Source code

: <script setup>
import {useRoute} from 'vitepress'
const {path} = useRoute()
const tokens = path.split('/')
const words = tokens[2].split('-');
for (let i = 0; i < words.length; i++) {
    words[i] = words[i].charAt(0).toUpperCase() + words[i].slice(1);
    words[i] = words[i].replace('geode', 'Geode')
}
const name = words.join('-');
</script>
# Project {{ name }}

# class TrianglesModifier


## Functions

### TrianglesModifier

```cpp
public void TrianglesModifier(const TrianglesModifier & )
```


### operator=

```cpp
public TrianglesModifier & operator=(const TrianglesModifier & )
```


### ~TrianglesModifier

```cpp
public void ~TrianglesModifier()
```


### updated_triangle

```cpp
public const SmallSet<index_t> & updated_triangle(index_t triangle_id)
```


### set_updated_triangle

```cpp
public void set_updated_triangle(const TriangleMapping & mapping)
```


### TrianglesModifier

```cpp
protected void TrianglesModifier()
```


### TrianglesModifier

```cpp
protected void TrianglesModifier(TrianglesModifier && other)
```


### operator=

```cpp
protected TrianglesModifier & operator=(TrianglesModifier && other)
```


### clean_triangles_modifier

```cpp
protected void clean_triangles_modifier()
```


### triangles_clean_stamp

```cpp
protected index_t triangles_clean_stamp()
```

- ACTIVITY
Which lines in the data above hold the string "const"? Return each of them.

- RESULT FOR THIS TASK
const {path} = useRoute()
const tokens = path.split('/')
const words = tokens[2].split('-');
const name = words.join('-');
public void TrianglesModifier(const TrianglesModifier & )
public TrianglesModifier & operator=(const TrianglesModifier & )
public const SmallSet<index_t> & updated_triangle(index_t triangle_id)
public void set_updated_triangle(const TriangleMapping & mapping)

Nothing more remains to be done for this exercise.